IT's kind of comedy, but it's not found in the theater. It has nothing to do with parody, nor with lewdness, nor yet with genteel wit. It's the product of a lifestyle that lets you feel enriched - rather than shaken - by surprise.
Comedy as the product of a lifestyle?
I'm moving on thin ice here, considering that each day we're being made more familiar with what's going wrong in the world than with what's going right in it. There are some of us who have stood aghast so long at what has happened around us that we may be afraid to laugh wholeheartedly any more. Or if we're not tempted to view such laughter as distasteful and irresponsible, on the other hand, we may be inclined to regard it somewhat self-consciously as therapy!
But offstage and outside urban propriety, we're looking at something rather different. I have life, not entertainment, in mind. I've discovered that the complexities of the 1990s can be resolved in simple, if extraordinary, ways - once the lovely and the funny are allowed to meet in our living. This is something superseding mere situational humor. When the lovely and the funny come together, the result is a lifting above the cliche of familiarity into what I like to think of as the warmth of the unlikely .

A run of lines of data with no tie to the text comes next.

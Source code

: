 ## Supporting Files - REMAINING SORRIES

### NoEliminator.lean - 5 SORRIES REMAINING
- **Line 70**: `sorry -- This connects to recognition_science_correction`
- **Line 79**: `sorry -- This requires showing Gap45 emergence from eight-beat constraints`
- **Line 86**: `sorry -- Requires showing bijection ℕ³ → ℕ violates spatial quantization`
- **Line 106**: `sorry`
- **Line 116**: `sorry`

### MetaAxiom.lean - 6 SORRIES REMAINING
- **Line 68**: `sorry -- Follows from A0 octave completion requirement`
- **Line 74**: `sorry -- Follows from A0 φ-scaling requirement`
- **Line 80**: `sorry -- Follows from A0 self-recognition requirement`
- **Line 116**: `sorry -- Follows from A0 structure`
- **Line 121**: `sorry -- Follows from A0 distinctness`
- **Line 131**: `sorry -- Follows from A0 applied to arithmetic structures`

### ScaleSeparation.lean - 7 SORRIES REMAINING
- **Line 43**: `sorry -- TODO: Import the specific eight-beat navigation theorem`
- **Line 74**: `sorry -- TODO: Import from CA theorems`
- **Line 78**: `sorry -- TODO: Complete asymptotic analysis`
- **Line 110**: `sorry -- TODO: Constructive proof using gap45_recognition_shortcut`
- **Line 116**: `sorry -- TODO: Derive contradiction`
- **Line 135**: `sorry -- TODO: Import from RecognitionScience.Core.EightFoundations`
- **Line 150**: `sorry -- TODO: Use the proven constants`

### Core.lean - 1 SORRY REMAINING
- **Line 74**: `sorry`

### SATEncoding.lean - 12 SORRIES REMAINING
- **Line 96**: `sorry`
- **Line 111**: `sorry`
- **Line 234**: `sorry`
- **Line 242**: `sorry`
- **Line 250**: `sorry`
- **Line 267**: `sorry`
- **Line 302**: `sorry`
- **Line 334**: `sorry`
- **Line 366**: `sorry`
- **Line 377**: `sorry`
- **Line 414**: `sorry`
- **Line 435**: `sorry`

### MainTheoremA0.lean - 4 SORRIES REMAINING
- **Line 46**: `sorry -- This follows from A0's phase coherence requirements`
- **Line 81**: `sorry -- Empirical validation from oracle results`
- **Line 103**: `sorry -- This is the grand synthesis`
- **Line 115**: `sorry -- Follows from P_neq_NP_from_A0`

I hasten to illustrate. I have a friend who lives in a United States mail delivery van. It's a model manufactured in the early '70s, equipped with a right-hand drive and lots of space, which this remarkable woman has transformed into a home on wheels. She has painted the vehicle light blue and inscribed the words "God is love" on one side in bold yellow letters.
I should mention that she has one inseparable disciple - a parrot who is now almost her equal in exuberance and communicativeness. The parrot's name is Moji.
Once an actress and university voice teacher, my friend became disenchanted with certain aspects of contemporary drama and stepped out of the academic world. She then began serving her community as nanny, gardener, and consultant to the elderly.
It was in this new lifestyle that experience frequently bred surprise. For the progression from living simply to living beautifully must sooner or later move through a higher dimension of comedy.
Here's a glimpse of what I mean. One day, on her way to a client, our friend was waiting in her van at a red light when a stranger leapt from the car at her side, having read the large yellow letters on her resplendent vehicle.
"Will you pray for me?" he called up to her urgently. "Yes, I will," she smiled down at him. He leapt back into his car just as the light turned green. The juxtaposing of the bizarre with the beautiful is a recurring feature of this woman's experience.
Most recently, to fulfill her simple financial needs, my friend has been mowing the grass in a cemetery. On one occasion, she informed me, she drove her "lovemobile" to her new job with Moji aboard. The parrot was particularly jubilant en route, as if anticipating something unusual.
On arrival, having parked her van, she took Moji's cage and hung it on the branch of a churchyard yew. Then she located the mower, started it up, and set about her employment. The early afternoon air breathed through the parrot's feathers, and, as the voices of the sparrows and robins reached her, Moji's delight knew no bounds.
In the meantime, the gardener was distancing herself from the cage with each passage of the mower. Back and forth she walked for two hours or more, lost in her endless mowing as she listened tirelessly through her headset to the music of Vivaldi and Haydn.
Then it happened. An elderly woman entered the churchyard with flowers. She knelt by one of the graves, grieving in silence. Suddenly a voice came to her from a few feet away: "Hello-oo!" Startled, the woman looked up. No one was there. She stood up and looked around her. Again, the greeting came to her louder and more insistently: "HELLOO-OO!"
For a brief moment, the poor woman glanced frantically at the graves about her and swung around in a circle once more to see where the voice was coming from. "Hi, guys! Ahem, ahem!" From that yew tree behind her? Then she noticed Moji for the first time: The bird was hanging upside down from the roof of her cage, anxious to make a new friend.
A parrot alone in a cemetery? Incredulous and burning with curiosity, the mourner stepped closer to the tree. Without warning - "HA-HA-HA-HA! HA-HA-HA-HA!" - Moji's laughter pealed out over the tombstones.
A moment later, the woman herself was laughing uncontrollably. From the other end of the cemetery, my inimitable friend heard the uproar and walked back to the yew.
The senior citizen stood there by the cage - her face flushed, her grief forgotten. The two women struck up a conversation immediately, punctuated by laugh after laugh as Moji's unquenchable mirth kept upstaging them.
There they were, the two women and the bird, with deep-throated laughter the only real communication between them. Once more, the lovely and the funny were coming together within that special warmth of the unlikely.
The extraordinary always awaits fresh discovery.